Task statement ::
Read the listing below and copy out each line where the word "openjdk" occurs.

Given information ::
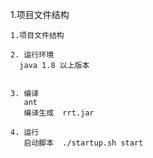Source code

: 


1.项目文件结构


    1.项目文件结构
    
    2. 运行环境  
      java 1.8 以上版本
      
      
    3. 编译
       ant  
       编译生成  rrt.jar
        
    4. 运行  
       启动脚本  ./startup.sh start
 

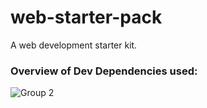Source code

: # web-starter-pack
A web development starter kit. 

### Overview of Dev Dependencies used:

![Group 2](https://user-images.githubusercontent.com/59335572/197501236-9993df26-cd49-4565-94e2-b92c5a57726a.png)
  

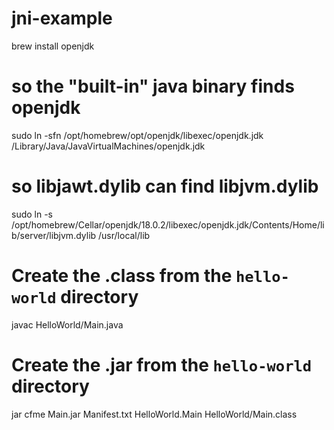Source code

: # jni-example

brew install openjdk

# so the "built-in" java binary finds openjdk
sudo ln -sfn /opt/homebrew/opt/openjdk/libexec/openjdk.jdk /Library/Java/JavaVirtualMachines/openjdk.jdk

# so libjawt.dylib can find libjvm.dylib
sudo ln -s /opt/homebrew/Cellar/openjdk/18.0.2/libexec/openjdk.jdk/Contents/Home/lib/server/libjvm.dylib /usr/local/lib

# Create the .class from the `hello-world` directory
javac HelloWorld/Main.java

# Create the .jar from the `hello-world` directory
jar cfme Main.jar Manifest.txt HelloWorld.Main HelloWorld/Main.class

Solution below ::
brew install openjdk
# so the "built-in" java binary finds openjdk
sudo ln -sfn /opt/homebrew/opt/openjdk/libexec/openjdk.jdk /Library/Java/JavaVirtualMachines/openjdk.jdk
sudo ln -s /opt/homebrew/Cellar/openjdk/18.0.2/libexec/openjdk.jdk/Contents/Home/lib/server/libjvm.dylib /usr/local/lib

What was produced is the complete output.